Donc, à part le genre de choses qu’un invité ferait s’il était à la maison et aidait à vider le lave-vaisselle, nous n’effectuions pas les tâches ménagères de l’autre. Nous ne faisions pas la lessive pour l’autre. Nous ne prenions pas nos repas ensemble. Nous ne faisions pas les courses, le ménage ou l’entretien du terrain de l’autre [22] .

Je présume que la déclaration ci-dessus s’applique tant au temps passé ensemble qu’au temps passé séparément.

  • e) Repas : Mme Sookochoff a déclaré que, pendant le temps passé ensemble, elle et M. Gauthier sortaient généralement souper un vendredi soir sur deux. Bien qu’aucun élément de preuve n’ait été produit à ce sujet, ils auraient pu déjeuner ensemble, et peut-être même dîner ensemble le lendemain. Selon la déclaration précitée au sous-paragraphe d), il semble que, pendant le temps passé séparément, ils ne prenaient pas leurs repas ensemble.

  • f) Activités sociales : Dans son analyse des facteurs dégagés dans la décision Molodowich, Mme Sookochoff a reconnu que le facteur « activités sociales » révélait l’existence d’une relation conjugale/matrimoniale. De plus, ainsi qu’il a été indiqué précédemment, au cours des vendredis soirs sur deux qu’ils passaient ensemble, Mme Sookochoff et M. Gauthier sortaient régulièrement pour souper et aller au cinéma, faisaient de la musique ou encore Mme Sookochoff accompagnait M. Gauthier à l’endroit où lui et son groupe se produisaient. Ils allaient également ensemble aux cérémonies de remise de diplômes à l’école où M. Gauthier enseignait, et ils assistaient ensemble aux fêtes de Noël du personnel. En août 2017, Mme Sookochoff et M. Gauthier ont assisté au mariage de la sœur de M. Gauthier, à Canmore, et ont chanté ensemble à cette occasion. En outre, M. Gauthier a accompagné Mme Sookochoff aux funérailles de son père [23] . Toutefois, en raison de la dynamique de la famille reconstituée composée de leurs enfants respectifs, Mme Sookochoff et M. Gauthier n’étaient pas ensemble à Noël, à l’Action de grâces ou lors des autres grandes fêtes [24] .

[31]  Si l’on tient compte seulement de la durée des deux types de périodes, il est évident qu’ils passaient beaucoup plus de temps séparément (chaque période étant d’environ 13 jours) que de temps ensemble (chaque période étant d’une durée approximative de 8 à 24 heures).
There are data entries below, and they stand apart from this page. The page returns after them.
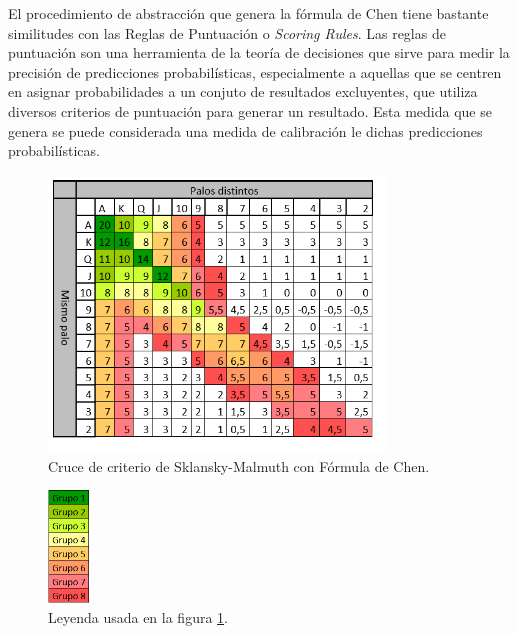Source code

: El procedimiento de abstracción que genera la fórmula de Chen tiene bastante similitudes con las Reglas de Puntuación o \textit{Scoring Rules}. Las reglas de puntuación son una herramienta de la teoría de decisiones que sirve para medir la precisión de predicciones probabilísticas, especialmente a aquellas que se centren en asignar probabilidades a un conjuto de resultados excluyentes, que utiliza diversos criterios de puntuación para generar un resultado. Esta medida que se genera se puede considerada una medida de calibración le dichas predicciones probabilísticas.

\begin{figure}[h]
\centering
\includegraphics[width=0.8\textwidth]{figuras/chen-sklansky.png}   
\caption{Cruce de criterio de Sklansky-Malmuth con Fórmula de Chen.\cite{propiaChen}}
\label{fig:sklansky}
\end{figure}

\begin{figure}[h]
\centering
\includegraphics[width=0.1\textwidth]{figuras/grupos.png}   
\caption{Leyenda usada en la figura \ref{fig:sklansky}. \cite{propiaChen}}
\label{fig:Leyenda}
\end{figure}
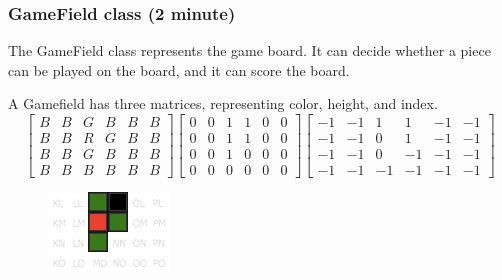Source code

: \documentclass{beamer}
\begin{document}
\begin{frame}
\frametitle{GameField class (2 minute)}
The GameField class represents the game board. It can decide whether a piece can be played on the board, and it can score the board.

A Gamefield has three matrices, representing color, height, and index.
\tiny\[
  \begin{bmatrix}
    B & B & G & B & B & B \\ 
    B & B & R & G & B & B \\ 
    B & B & G & B & B & B \\ 
    B & B & B & B & B & B
  \end{bmatrix}
  \begin{bmatrix}
    0 & 0 & 1 & 1 & 0 & 0 \\ 
    0 & 0 & 1 & 1 & 0 & 0 \\ 
    0 & 0 & 1 & 0 & 0 & 0 \\ 
    0 & 0 & 0 & 0 & 0 & 0
  \end{bmatrix}
  \begin{bmatrix}
    -1 & -1 &  1 &  1 & -1 & -1 \\ 
    -1 & -1 &  0 &  1 & -1 & -1 \\ 
    -1 & -1 &  0 & -1 & -1 & -1 \\ 
    -1 & -1 & -1 & -1 & -1 & -1
  \end{bmatrix}
\]
\begin{figure}
\includegraphics[width=0.4\linewidth]{1}
\end{figure}
\end{frame}
\end{document}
De plus, il est important de souligner que, du 31 juillet 2016 au mois de novembre 2018, Mme Sookochoff et M. Gauthier n’ont pas passé Noël, l’Action de grâces ou d’autres grandes fêtes ensemble. Cela pourrait indiquer que Mme Sookochoff et M. Gauthier vivaient séparément. Cependant, le fait qu’ils passaient ensemble un vendredi soir sur deux et souvent la nuit et une partie du jour suivant semble indiquer le contraire. Pour reprendre les propos du juge Bowman dans la décision Roby, le temps passé ensemble toutes les deux semaines « soulève des doutes sur la séparation [de Mme Sookochoff et M. Gauthier] et sur l’échec du mariage » [25] .

[32]  Le fait que Mme Sookochoff et M. Gauthier passaient du temps ensemble un vendredi sur deux (et souvent le samedi) me porte à croire qu’ils ne vivaient peut-être pas séparément. Toutefois, comme les éléments de preuve pointent dans les deux sens, et que Mme Sookochoff a affirmé catégoriquement qu’elle et M. Gauthier vivaient séparément du 31 juillet 2016 au 8 juillet 2019, je suis prêt à trancher les présents appels, sans tirer de conclusion définitive quant à savoir si Mme Sookochoff et M. Gauthier vivaient séparément pendant cette période.

5)  Les raisons expliquant le temps passé séparément

[33]  Mme Sookochoff soutient que sa relation avec M. Gauthier était tellement tendue et stressante après leur mariage qu’on pourrait dire qu’ils vivaient séparément pour cause d’échec de leur mariage.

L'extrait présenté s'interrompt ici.